Jürgen von der Lippe - VOLL FETT

07.10., Aalen, Stadthalle

Als Formulierungshilfe für den Einstieg böte sich vielleicht an:
„Voll Fett“ nennt der große alte Mann der Zwerchfellerschütterung sein neuestes
Comedyprogramm und dieser Titel ist -wie immer- mehrdeutig, oder polysem, wie ich
als Altsprachler sagen würde. Einerseits könnte es bedeuten: Ich bin viel jünger als ich
wiege, oder Jugendslang (Juvenolekt) sein für „richtig toll“.
Die augenfälligste Neuerung ist ein Riesenbildschirm als Bühnenhintergrund, mit dem
ich mir einen langgehegten Wunsch erfülle: Comedy mit Hilfe von Bildern und kleinen
Filmen zu erzeugen, wie ich es 10 Jahre lang bei „Geld oder Liebe“ gemacht habe.

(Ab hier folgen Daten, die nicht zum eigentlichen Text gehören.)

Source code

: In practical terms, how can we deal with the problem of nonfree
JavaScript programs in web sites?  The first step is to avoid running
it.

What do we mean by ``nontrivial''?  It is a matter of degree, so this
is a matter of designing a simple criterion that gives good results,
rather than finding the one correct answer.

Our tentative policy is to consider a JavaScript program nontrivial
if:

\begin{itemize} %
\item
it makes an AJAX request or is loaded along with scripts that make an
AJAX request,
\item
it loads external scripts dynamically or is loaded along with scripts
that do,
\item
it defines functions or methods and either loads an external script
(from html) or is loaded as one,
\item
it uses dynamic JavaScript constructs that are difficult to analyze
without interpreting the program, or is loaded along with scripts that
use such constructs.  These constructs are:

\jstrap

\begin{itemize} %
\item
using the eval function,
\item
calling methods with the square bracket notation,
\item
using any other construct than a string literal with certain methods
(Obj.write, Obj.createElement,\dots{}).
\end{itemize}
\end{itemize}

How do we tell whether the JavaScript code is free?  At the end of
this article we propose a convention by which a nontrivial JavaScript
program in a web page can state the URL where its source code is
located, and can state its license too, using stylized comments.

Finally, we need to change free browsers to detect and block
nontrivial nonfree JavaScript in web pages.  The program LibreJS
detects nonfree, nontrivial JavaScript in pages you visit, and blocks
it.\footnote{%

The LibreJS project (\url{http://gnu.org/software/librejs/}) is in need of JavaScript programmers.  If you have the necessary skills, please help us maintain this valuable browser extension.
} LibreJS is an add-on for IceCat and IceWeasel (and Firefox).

Munition dafür liefert mein unerschöpfliches Privatarchiv, in wenigen Fällen, wenn es
passt, auch mal das, was täglich via WhatsApp über mich hereinbricht. Außerdem
kann man so die Hintergrundstimmung ständig wechseln.

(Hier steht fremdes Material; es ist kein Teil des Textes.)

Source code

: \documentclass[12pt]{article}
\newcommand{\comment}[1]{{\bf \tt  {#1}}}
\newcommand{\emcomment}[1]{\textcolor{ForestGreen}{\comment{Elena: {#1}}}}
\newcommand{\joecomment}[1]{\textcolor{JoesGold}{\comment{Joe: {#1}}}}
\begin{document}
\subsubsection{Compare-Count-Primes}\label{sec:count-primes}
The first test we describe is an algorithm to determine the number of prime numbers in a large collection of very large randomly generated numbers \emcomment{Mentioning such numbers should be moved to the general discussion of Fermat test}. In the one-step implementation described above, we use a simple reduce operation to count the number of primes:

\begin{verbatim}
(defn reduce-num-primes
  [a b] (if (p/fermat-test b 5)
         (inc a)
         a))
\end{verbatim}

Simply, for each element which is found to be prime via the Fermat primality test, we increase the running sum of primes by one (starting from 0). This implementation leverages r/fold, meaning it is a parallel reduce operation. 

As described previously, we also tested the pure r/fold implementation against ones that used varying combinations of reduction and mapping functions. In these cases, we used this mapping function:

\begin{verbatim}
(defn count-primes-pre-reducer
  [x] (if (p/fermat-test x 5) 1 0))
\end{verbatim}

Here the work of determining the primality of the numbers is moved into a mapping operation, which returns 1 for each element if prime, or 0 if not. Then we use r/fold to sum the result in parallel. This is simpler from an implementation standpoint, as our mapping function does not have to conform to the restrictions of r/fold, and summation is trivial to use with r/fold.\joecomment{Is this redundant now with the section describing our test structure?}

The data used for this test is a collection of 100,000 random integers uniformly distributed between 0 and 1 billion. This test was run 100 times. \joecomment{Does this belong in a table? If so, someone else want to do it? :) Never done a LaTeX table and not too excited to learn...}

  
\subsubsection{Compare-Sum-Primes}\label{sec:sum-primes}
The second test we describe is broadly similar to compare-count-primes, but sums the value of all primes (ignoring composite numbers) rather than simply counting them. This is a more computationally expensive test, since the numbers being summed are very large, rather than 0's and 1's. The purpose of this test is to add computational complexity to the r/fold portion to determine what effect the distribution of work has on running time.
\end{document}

Das Programm beginnt mit einem turbulenten Seminar über Jugendsprache, in das
die Zuschauer einbezogen werden, dann werden einige Unterschiede zwischen alt und
jung erläutert, über die sich die meisten bisher nicht im Klaren waren:
Fernsehverhalten, was kann man von kleinen Kindern lernen und Sex.
Dann erläutere ich, warum die Fotofunktion des Handys für mich die wichtigste ist,
gefolgt von einer ersten Runde wirkmächtigen Bildmaterials.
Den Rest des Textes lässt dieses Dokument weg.